• [WORK REQUEST]
The material below contains a line with "- **Clone this repository:**" and a line with "- css - for the file style.css". Copy exactly those two lines and all lines between them.
+===+
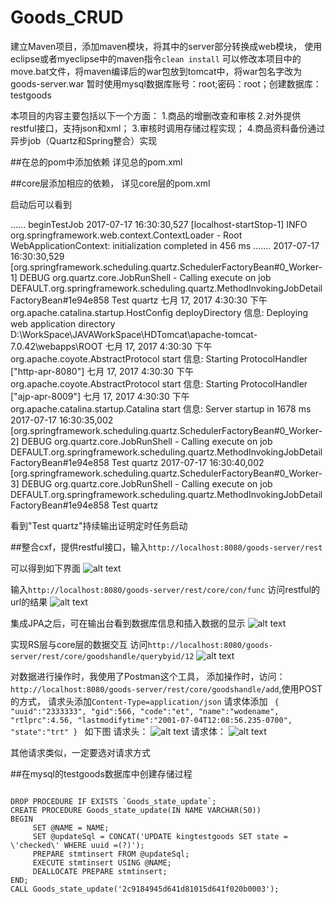 # Goods_CRUD

建立Maven项目，添加maven模块，将其中的server部分转换成web模块，
使用eclipse或者myeclipse中的maven指令<code>clean install</code>
可以修改本项目中的move.bat文件，将maven编译后的war包放到tomcat中，将war包名字改为goods-server.war
暂时使用mysql数据库账号：root;密码：root；创建数据库：testgoods

本项目的内容主要包括以下一个方面：
1.商品的增删改查和审核
2.对外提供restful接口，支持json和xml；
3.审核时调用存储过程实现；
4.商品资料备份通过异步job（Quartz和Spring整合）实现


##在总的pom中添加依赖
详见总的pom.xml


##core层添加相应的依赖，
详见core层的pom.xml


启动后可以看到

......
beginTestJob
2017-07-17 16:30:30,527 [localhost-startStop-1] INFO org.springframework.web.context.ContextLoader - Root WebApplicationContext: initialization completed in 456 ms
.......
2017-07-17 16:30:30,529 [org.springframework.scheduling.quartz.SchedulerFactoryBean#0_Worker-1] DEBUG org.quartz.core.JobRunShell - Calling execute on job DEFAULT.org.springframework.scheduling.quartz.MethodInvokingJobDetailFactoryBean#1e94e858
Test quartz
七月 17, 2017 4:30:30 下午 org.apache.catalina.startup.HostConfig deployDirectory
信息: Deploying web application directory D:\WorkSpace\JAVAWorkSpace\HDTomcat\apache-tomcat-7.0.42\webapps\ROOT
七月 17, 2017 4:30:30 下午 org.apache.coyote.AbstractProtocol start
信息: Starting ProtocolHandler ["http-apr-8080"]
七月 17, 2017 4:30:30 下午 org.apache.coyote.AbstractProtocol start
信息: Starting ProtocolHandler ["ajp-apr-8009"]
七月 17, 2017 4:30:30 下午 org.apache.catalina.startup.Catalina start
信息: Server startup in 1678 ms
2017-07-17 16:30:35,002 [org.springframework.scheduling.quartz.SchedulerFactoryBean#0_Worker-2] DEBUG org.quartz.core.JobRunShell - Calling execute on job DEFAULT.org.springframework.scheduling.quartz.MethodInvokingJobDetailFactoryBean#1e94e858
Test quartz
2017-07-17 16:30:40,002 [org.springframework.scheduling.quartz.SchedulerFactoryBean#0_Worker-3] DEBUG org.quartz.core.JobRunShell - Calling execute on job DEFAULT.org.springframework.scheduling.quartz.MethodInvokingJobDetailFactoryBean#1e94e858
Test quartz

看到"Test quartz"持续输出证明定时任务启动


##整合cxf，提供restful接口，输入<code>http://localhost:8080/goods-server/rest</code>

可以得到如下界面
![alt text](https://github.com/kingflag/Goods_CRUD/blob/master/src/site/restful-success.jpg "restful请求成功")

输入<code>http://localhost:8080/goods-server/rest/core/con/func</code>
访问restful的url的结果
![alt text](https://github.com/kingflag/Goods_CRUD/blob/master/src/site/restful-result.jpg "restful请求得到的结果")

集成JPA之后，可在输出台看到数据库信息和插入数据的显示
![alt text](https://github.com/kingflag/Goods_CRUD/blob/master/src/site/JPA-info.jpg "jpa集成成功后可以看到的图片")

实现RS层与core层的数据交互
访问<code>http://localhost:8080/goods-server/rest/core/goodshandle/querybyid/12</code>
![alt text](https://github.com/kingflag/Goods_CRUD/blob/master/src/site/rs-core.jpg "实现RS层与core层的数据交互")

对数据进行操作时，我使用了Postman这个工具，
添加操作时，访问：<code>http://localhost:8080/goods-server/rest/core/goodshandle/add</code>,使用POST的方式，
请求头添加<code>Content-Type=application/json</code>
请求体添加
<code>
	{
	"uuid":"2333333",
	"gid":566,
	"code":"et",
	"name":"wodename",
	"rtlprc":4.56,
	"lastmodifytime":"2001-07-04T12:08:56.235-0700",
	"state":"trt"
}
</code>
如下图
请求头：
![alt text](https://github.com/kingflag/Goods_CRUD/blob/master/src/site/http请求头.jpg "请求头")
请求体：
![alt text](https://github.com/kingflag/Goods_CRUD/blob/master/src/site/http请求体.jpg "请求体")

其他请求类似，一定要选对请求方式

##在mysql的testgoods数据库中创建存储过程


<code>
DROP PROCEDURE IF EXISTS `Goods_state_update`;  
CREATE PROCEDURE Goods_state_update(IN NAME VARCHAR(50))  
BEGIN
     SET @NAME = NAME;
     SET @updateSql = CONCAT('UPDATE kingtestgoods SET state = \'checked\' WHERE uuid =(?)');
     PREPARE stmtinsert FROM @updateSql;
     EXECUTE stmtinsert USING @NAME;
     DEALLOCATE PREPARE stmtinsert;
END;
CALL Goods_state_update('2c9184945d641d81015d641f020b0003');
</code>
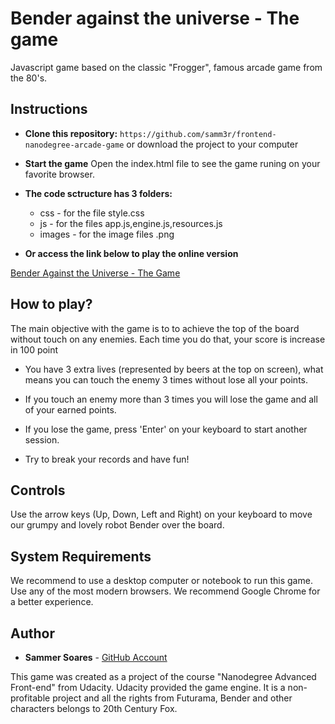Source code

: # Bender against the universe - The game

Javascript game based on the classic "Frogger", famous arcade game from the 80's.


## Instructions

- **Clone this repository:**
`https://github.com/samm3r/frontend-nanodegree-arcade-game`
or download the project to your computer

- **Start the game**
Open the index.html file to see the game runing on your favorite browser.

- **The code sctructure has 3 folders:**
	- css - for the file style.css
	- js - for the files app.js,engine.js,resources.js
	- images - for the image files .png

- **Or access the link below to play the online version**

[Bender Against the Universe - The Game](https://samm3r.github.io/bender-game/)


## How to play?

The main objective with the game is to to achieve the top of the board without touch on any enemies. Each time you do that, your score is increase in 100 point

- You have 3 extra lives (represented by beers at the top on screen), what means you can touch the enemy 3 times without lose all your points.

- If you touch an enemy more than 3 times you will lose the game and all of your earned points.

- If you lose the game, press 'Enter' on your keyboard to start another session.

- Try to break your records and have fun!


## Controls

Use the arrow keys (Up, Down, Left and Right) on your keyboard to move our grumpy and lovely robot Bender over the board.


## System Requirements

We recommend to use a desktop computer or notebook to run this game. Use any of the most modern browsers. We recommend Google Chrome for a better experience.


## Author

- **Sammer Soares** - [GitHub Account](https://github.com/samm3r/)

This game was created as a project of the course "Nanodegree Advanced Front-end" from Udacity. Udacity provided the game engine. It is a non-profitable project and all the rights from Futurama, Bender and other characters belongs to 20th Century Fox.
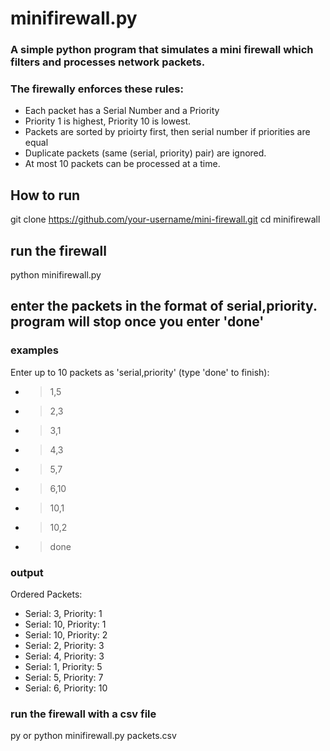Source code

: # minifirewall.py
### A simple python program that simulates a mini firewall which filters and processes network packets.

### The firewally enforces these rules:
- Each packet has a Serial Number and a Priority
- Priority 1 is highest, Priority 10 is lowest.
- Packets are sorted by prioirty first, then serial number if priorities are equal
- Duplicate packets (same (serial, priority) pair) are ignored.
- At most 10 packets can be processed at a time.

## How to run
git clone https://github.com/your-username/mini-firewall.git
cd minifirewall

## run the firewall
python minifirewall.py

## enter the packets in the format of serial,priority. program will stop once you enter 'done'

### examples
Enter up to 10 packets as 'serial,priority' (type 'done' to finish):
- > 1,5
- > 2,3
- > 3,1
- > 4,3
- > 5,7
- > 6,10
- > 10,1
- > 10,2
- > done


### output
Ordered Packets:
- Serial: 3, Priority: 1
- Serial: 10, Priority: 1
- Serial: 10, Priority: 2
- Serial: 2, Priority: 3
- Serial: 4, Priority: 3
- Serial: 1, Priority: 5
- Serial: 5, Priority: 7
- Serial: 6, Priority: 10

### run the firewall with a csv file

py or python minifirewall.py packets.csv 
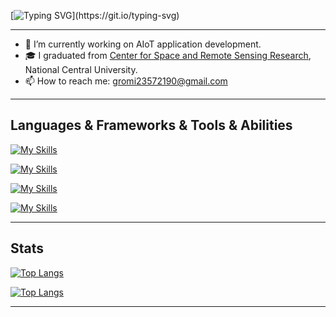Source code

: [![Typing SVG](https://readme-typing-svg.herokuapp.com?font=Fira+Code&duration=10000&pause=500&color=6BD100FF&width=435&lines=Hallo%2C+there!+%F0%9F%91%8B;This+is+Gromi+Chen...;Nice+to+meet+you.)](https://git.io/typing-svg)

*****

- 🔭 I’m currently working on AIoT application development.
- 🎓 I graduated from [Center for Space and Remote Sensing Research](https://www1.csrsr.ncu.edu.tw/homepage.php), National Central University.
- 📫 How to reach me: gromi23572190@gmail.com

****
## Languages & Frameworks & Tools & Abilities
[![My Skills](https://skillicons.dev/icons?i=py,tensorflow,matlab,pytorch&perline=8)](https://skillicons.dev)

[![My Skills](https://skillicons.dev/icons?i=js,html,css,jquery,nodejs,php,postgres,mysql&perline=8)](https://skillicons.dev)

[![My Skills](https://skillicons.dev/icons?i=cs,unity&perline=8)](https://skillicons.dev)

[![My Skills](https://skillicons.dev/icons?i=git,github,discord,figma,visualstudio,vscode&perline=8)](https://skillicons.dev)

***
## Stats

<!-- [![Top Langs](https://github-readme-stats.vercel.app/api/top-langs/?username=Gromi-CYY&show_icons=true&theme=react&border_color=61dafb&hide_border=true)](https://github.com/anuraghazra/github-readme-stats) -->

[![Top Langs](https://github-readme-streak-stats.herokuapp.com/?user=Gromi-CYY&theme=merko&border=61dafb&hide_border=true)](https://github.com/denvercoder1/github-readme-streak-stats)

[![Top Langs](https://activity-graph.herokuapp.com/graph?username=Gromi-CYY&theme=merko&bg_color=#0a0f0b&hide_border=true)]()

<!-- [![Top Langs](https://github-readme-stats.vercel.app/api/top-langs/?username=Gromi-CYY&hide=c%23,powershell,Mathematica,Ruby,Objective-C,Objective-C%2b%2b,Cuda&title_color=61dafb&text_color=ffffff&icon_color=61dafb&bg_color=20232a&langs_count=8&layout=compact&border_color=61dafb&hide_border=true)](https://github.com/denvercoder1/github-readme-streak-stats) -->
***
+===+
• [RESPONSE BELOW]
- **Clone this repository:**
`https://github.com/samm3r/frontend-nanodegree-arcade-game`
or download the project to your computer

- **Start the game**
Open the index.html file to see the game runing on your favorite browser.

- **The code sctructure has 3 folders:**
	- css - for the file style.css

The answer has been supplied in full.